TASK OBJECTIVE
Please return the lines of the data that contain "walks".

EXCERPTED RECORDS
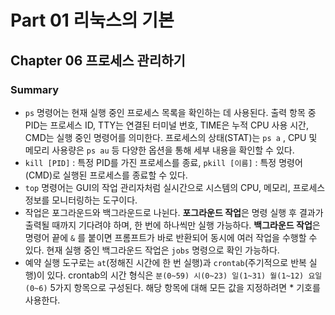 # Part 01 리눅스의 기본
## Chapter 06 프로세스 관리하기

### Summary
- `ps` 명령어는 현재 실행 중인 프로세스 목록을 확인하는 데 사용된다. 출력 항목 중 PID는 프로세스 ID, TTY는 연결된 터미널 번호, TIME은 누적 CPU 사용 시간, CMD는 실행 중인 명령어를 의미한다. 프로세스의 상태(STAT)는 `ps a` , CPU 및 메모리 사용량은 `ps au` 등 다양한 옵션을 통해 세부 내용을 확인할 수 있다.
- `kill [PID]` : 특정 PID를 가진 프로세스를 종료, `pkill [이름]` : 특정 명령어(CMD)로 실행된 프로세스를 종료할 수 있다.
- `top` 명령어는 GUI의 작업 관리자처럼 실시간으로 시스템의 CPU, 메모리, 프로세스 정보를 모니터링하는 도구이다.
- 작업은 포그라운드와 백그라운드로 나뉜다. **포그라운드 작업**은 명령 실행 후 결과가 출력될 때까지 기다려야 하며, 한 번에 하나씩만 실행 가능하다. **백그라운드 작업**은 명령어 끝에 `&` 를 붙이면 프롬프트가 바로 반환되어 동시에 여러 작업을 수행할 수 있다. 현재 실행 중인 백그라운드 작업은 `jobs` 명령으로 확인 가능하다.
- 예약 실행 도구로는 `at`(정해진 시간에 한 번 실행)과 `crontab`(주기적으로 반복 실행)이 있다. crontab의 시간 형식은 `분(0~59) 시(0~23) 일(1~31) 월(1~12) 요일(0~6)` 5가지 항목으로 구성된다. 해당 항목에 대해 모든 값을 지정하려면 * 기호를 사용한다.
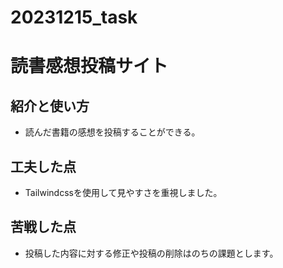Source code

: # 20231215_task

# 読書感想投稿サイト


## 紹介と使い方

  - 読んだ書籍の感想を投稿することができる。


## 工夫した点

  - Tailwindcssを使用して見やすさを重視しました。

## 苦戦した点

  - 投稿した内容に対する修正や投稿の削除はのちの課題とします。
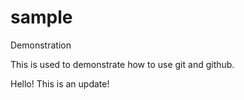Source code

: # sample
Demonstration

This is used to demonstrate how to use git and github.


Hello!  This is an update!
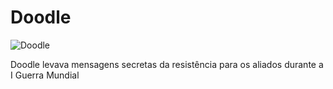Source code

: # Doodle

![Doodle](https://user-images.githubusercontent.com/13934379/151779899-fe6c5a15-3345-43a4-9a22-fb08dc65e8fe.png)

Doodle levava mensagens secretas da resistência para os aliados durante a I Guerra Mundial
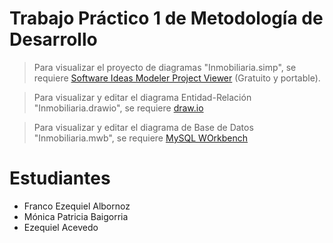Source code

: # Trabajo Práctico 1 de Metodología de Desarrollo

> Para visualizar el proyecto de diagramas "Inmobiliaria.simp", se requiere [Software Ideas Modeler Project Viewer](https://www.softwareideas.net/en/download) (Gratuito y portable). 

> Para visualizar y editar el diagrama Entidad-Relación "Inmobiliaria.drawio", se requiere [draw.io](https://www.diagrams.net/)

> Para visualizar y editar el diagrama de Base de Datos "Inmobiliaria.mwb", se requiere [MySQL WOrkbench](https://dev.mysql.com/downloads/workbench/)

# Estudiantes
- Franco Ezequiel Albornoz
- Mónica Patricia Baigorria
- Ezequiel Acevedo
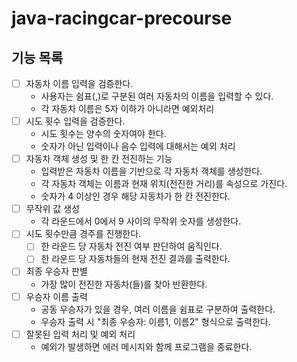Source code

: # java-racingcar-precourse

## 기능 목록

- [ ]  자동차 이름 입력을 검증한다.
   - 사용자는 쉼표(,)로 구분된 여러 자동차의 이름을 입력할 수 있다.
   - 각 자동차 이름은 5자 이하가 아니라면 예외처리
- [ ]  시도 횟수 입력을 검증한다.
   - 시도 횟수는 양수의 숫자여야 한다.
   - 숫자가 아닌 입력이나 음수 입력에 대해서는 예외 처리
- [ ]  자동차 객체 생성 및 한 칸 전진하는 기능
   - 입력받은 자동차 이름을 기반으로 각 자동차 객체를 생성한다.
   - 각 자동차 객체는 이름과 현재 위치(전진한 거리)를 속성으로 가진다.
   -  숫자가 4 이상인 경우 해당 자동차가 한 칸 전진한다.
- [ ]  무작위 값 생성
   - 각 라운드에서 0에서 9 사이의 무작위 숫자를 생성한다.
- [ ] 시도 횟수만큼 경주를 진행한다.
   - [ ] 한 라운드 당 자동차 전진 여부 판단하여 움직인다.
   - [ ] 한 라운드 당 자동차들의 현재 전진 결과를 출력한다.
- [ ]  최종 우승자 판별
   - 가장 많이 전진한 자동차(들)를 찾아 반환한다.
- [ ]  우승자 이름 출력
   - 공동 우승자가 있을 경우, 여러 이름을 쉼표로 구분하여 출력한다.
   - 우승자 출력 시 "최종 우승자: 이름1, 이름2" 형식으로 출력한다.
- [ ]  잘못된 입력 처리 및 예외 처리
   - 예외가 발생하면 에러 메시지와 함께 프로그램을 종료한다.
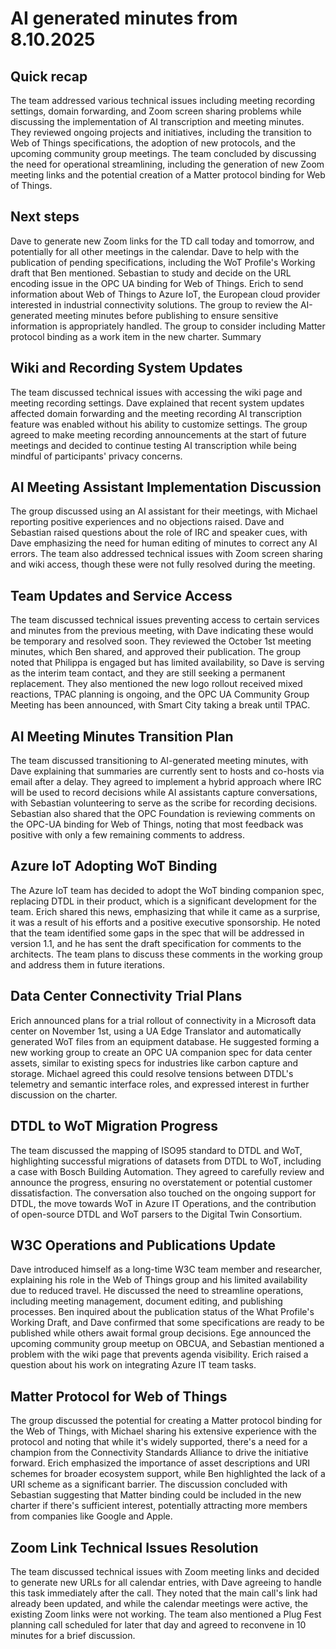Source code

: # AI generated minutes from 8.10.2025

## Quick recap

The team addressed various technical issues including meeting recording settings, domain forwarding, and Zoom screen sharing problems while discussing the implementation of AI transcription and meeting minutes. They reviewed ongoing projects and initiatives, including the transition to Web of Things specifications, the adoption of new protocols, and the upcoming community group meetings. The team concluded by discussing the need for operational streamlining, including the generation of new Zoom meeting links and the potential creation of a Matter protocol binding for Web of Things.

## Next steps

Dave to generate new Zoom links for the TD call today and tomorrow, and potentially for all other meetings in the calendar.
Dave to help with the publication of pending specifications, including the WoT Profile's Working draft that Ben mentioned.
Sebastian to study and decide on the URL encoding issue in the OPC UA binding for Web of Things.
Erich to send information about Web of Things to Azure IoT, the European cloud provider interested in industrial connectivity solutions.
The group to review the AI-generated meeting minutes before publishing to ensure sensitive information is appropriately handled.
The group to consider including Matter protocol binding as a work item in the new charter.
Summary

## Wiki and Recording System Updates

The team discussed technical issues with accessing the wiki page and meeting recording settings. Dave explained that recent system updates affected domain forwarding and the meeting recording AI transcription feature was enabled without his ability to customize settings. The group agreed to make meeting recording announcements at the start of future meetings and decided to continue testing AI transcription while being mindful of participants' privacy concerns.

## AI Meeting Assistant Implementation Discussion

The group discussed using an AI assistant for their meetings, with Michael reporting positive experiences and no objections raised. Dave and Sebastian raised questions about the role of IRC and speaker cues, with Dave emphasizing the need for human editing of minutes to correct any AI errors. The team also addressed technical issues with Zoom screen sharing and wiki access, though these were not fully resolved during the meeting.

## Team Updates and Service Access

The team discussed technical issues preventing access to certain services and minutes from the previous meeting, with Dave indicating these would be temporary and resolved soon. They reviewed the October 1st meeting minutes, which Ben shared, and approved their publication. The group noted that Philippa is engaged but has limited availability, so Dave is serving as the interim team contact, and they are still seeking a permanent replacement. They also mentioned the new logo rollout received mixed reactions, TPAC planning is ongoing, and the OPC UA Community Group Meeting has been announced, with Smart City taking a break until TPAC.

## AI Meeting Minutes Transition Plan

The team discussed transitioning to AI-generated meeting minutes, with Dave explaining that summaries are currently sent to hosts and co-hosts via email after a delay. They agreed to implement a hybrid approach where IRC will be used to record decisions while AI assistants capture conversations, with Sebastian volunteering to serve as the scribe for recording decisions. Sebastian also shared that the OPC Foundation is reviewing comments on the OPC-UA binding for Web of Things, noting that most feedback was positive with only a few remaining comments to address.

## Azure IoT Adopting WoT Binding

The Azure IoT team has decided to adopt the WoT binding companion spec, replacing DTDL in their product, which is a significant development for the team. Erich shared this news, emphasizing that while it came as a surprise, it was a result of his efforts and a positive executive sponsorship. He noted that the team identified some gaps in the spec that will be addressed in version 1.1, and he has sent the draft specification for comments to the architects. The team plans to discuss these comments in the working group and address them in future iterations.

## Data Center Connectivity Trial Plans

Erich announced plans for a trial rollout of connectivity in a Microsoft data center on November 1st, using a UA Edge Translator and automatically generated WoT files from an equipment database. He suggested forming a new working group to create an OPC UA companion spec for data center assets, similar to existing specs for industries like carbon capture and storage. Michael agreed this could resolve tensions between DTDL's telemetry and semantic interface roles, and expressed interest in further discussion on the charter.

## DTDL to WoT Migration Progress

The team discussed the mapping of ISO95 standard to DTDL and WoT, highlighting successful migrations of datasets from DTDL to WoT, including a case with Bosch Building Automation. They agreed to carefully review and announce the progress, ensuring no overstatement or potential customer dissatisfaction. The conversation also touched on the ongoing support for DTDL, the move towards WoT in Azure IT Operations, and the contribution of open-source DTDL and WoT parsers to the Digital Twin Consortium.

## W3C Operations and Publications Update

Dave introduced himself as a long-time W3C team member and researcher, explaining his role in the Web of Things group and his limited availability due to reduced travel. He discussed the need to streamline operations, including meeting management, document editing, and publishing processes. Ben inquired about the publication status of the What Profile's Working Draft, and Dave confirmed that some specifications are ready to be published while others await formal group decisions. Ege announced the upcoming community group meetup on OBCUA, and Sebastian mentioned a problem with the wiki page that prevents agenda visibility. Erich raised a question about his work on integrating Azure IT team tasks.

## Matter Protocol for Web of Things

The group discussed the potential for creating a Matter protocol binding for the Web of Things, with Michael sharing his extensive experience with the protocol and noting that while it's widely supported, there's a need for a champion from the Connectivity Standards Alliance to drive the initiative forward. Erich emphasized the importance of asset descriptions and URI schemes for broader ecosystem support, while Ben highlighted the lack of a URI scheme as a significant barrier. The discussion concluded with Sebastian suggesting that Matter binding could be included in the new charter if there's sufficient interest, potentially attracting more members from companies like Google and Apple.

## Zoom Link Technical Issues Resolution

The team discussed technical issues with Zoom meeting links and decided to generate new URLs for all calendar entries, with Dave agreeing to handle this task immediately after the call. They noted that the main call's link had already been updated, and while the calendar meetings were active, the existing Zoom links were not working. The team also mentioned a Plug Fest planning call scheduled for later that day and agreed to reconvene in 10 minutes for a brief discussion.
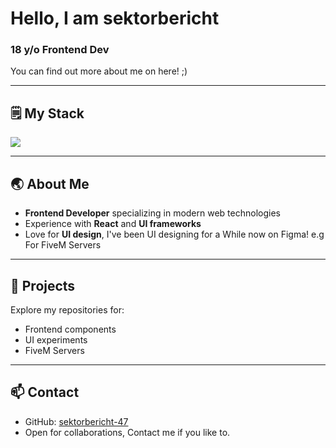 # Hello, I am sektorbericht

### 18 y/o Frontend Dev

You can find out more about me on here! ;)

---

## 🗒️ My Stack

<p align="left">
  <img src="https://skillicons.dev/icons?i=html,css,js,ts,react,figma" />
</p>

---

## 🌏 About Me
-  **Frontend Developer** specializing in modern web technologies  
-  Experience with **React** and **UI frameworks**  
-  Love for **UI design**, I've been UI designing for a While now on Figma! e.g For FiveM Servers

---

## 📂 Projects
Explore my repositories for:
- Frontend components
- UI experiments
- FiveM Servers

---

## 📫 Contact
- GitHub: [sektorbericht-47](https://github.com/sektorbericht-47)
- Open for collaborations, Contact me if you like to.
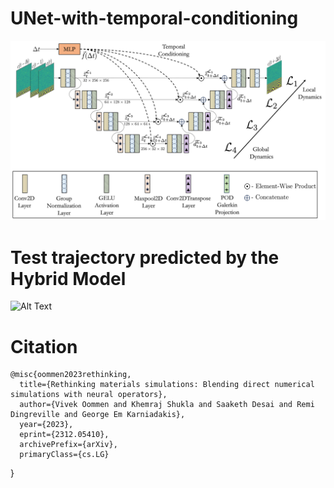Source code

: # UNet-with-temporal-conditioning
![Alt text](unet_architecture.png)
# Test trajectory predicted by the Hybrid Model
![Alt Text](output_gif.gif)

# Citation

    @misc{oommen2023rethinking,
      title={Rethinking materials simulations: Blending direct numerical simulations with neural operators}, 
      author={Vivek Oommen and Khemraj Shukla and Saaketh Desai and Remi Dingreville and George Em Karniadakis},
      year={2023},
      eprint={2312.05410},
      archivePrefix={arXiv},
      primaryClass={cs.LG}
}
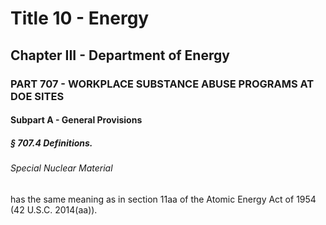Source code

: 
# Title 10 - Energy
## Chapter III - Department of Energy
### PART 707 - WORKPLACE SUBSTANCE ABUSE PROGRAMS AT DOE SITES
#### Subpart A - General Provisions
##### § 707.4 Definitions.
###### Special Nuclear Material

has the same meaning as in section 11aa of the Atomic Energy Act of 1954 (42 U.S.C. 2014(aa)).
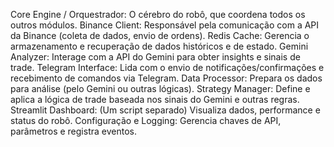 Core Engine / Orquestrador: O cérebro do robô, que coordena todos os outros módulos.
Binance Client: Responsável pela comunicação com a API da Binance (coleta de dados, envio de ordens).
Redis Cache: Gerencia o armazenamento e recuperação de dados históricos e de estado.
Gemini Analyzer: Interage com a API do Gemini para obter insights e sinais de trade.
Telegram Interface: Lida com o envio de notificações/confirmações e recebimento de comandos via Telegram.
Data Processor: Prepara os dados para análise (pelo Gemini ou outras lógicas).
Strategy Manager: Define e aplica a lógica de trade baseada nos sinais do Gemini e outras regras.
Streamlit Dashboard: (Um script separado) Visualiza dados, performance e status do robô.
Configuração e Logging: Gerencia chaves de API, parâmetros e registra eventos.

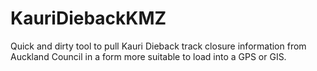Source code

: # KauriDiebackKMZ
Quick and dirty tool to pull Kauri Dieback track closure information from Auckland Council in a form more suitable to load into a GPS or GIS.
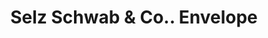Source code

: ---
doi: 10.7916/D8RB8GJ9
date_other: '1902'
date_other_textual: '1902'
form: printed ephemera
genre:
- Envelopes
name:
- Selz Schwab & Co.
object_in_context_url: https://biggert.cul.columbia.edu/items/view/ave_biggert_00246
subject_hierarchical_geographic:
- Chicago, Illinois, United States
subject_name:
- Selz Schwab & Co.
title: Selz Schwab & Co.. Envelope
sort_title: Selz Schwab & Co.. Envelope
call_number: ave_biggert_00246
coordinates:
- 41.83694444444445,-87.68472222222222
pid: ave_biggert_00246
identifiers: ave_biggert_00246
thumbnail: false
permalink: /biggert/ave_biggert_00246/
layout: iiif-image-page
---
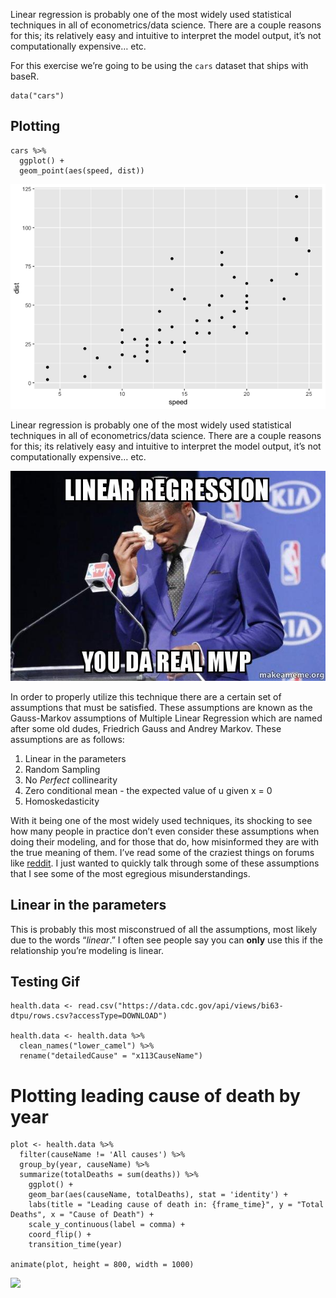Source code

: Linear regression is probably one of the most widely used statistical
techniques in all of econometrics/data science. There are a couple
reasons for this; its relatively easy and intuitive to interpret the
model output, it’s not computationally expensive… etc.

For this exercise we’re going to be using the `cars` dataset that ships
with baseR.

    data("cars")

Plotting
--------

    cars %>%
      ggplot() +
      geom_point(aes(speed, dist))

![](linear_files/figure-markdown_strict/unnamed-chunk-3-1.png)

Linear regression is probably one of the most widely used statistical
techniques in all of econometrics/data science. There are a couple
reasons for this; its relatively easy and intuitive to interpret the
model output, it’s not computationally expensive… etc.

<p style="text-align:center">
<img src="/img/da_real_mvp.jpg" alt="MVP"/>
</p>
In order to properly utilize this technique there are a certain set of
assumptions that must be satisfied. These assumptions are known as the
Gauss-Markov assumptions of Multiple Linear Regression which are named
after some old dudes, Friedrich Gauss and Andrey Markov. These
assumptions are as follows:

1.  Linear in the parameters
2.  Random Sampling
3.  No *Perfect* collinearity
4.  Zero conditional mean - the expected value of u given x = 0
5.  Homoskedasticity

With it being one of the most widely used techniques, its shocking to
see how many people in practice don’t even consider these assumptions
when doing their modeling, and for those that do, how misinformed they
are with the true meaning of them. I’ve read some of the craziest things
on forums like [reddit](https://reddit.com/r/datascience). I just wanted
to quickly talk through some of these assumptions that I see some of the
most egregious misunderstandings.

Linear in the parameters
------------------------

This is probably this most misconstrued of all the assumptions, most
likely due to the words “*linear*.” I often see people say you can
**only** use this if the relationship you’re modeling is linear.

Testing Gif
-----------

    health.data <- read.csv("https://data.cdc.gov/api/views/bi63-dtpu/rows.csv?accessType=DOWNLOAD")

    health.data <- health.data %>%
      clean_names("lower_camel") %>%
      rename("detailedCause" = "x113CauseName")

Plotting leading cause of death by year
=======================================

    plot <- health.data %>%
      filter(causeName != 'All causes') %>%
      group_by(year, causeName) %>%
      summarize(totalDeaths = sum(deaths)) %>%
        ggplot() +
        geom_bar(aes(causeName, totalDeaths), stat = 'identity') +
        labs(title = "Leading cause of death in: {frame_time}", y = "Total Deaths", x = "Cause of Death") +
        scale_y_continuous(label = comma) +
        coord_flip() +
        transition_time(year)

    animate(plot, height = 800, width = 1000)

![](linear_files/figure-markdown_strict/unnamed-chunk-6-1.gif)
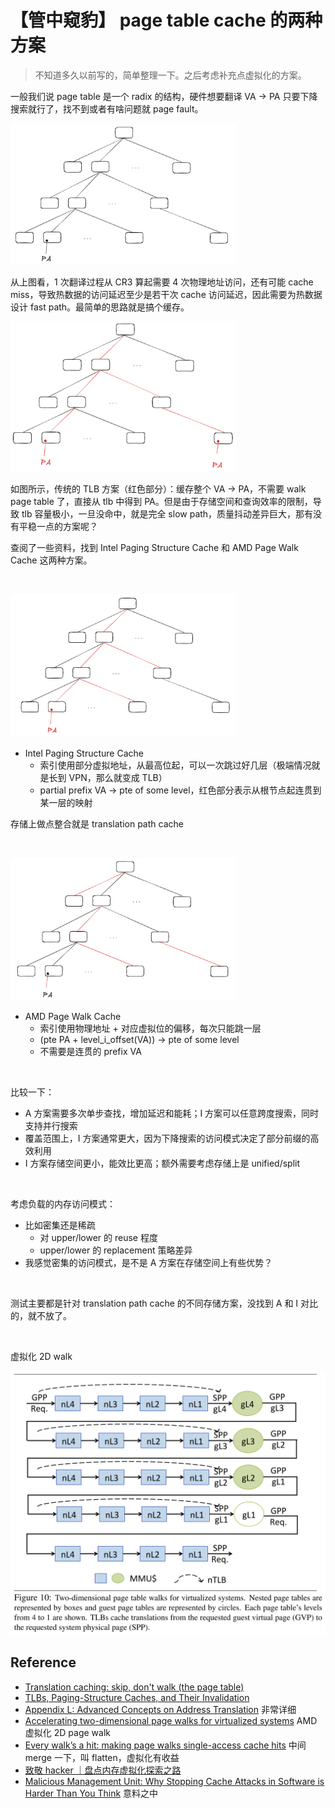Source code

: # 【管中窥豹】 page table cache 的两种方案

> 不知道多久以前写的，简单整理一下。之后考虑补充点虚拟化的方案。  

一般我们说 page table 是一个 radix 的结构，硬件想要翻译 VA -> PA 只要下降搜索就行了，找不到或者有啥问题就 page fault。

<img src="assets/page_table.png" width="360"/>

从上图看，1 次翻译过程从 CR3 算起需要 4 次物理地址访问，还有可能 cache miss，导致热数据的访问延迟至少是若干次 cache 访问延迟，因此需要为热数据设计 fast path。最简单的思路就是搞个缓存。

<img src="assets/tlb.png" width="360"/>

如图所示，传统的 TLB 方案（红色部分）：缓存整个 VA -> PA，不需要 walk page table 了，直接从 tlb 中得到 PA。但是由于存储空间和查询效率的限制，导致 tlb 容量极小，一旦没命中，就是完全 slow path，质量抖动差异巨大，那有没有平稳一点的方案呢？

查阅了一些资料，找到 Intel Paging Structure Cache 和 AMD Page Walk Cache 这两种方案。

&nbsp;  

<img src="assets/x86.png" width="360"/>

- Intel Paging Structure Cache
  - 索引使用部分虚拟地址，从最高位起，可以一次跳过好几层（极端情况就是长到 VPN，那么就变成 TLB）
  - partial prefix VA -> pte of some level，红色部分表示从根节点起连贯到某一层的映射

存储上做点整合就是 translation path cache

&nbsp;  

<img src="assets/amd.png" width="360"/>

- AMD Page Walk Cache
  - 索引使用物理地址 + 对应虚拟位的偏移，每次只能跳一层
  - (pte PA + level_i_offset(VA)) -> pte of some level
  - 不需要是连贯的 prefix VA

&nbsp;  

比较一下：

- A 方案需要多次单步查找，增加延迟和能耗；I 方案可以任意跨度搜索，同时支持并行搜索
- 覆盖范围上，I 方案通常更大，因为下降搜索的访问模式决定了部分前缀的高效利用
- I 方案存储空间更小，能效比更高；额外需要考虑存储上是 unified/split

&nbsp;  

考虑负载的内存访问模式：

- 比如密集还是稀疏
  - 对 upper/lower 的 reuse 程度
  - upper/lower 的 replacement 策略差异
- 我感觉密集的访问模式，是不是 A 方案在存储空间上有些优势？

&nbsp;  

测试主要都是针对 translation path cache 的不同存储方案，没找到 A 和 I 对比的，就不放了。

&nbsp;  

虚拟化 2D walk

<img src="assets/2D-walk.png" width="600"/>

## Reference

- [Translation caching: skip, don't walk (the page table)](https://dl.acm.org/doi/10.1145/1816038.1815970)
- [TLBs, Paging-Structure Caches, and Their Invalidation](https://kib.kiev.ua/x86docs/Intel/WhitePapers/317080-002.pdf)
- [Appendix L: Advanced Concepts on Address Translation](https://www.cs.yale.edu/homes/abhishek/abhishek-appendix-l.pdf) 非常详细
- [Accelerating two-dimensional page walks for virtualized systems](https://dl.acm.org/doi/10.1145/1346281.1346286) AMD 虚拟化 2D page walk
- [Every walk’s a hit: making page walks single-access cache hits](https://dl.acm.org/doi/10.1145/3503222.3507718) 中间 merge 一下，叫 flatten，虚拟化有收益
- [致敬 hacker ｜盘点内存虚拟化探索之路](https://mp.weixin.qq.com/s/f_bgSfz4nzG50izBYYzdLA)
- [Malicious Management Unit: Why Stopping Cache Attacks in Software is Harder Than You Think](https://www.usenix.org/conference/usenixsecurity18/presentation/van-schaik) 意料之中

EXERCISE OUTPUT
- [Accelerating two-dimensional page walks for virtualized systems](https://dl.acm.org/doi/10.1145/1346281.1346286) AMD 虚拟化 2D page walk
- [Every walk’s a hit: making page walks single-access cache hits](https://dl.acm.org/doi/10.1145/3503222.3507718) 中间 merge 一下，叫 flatten，虚拟化有收益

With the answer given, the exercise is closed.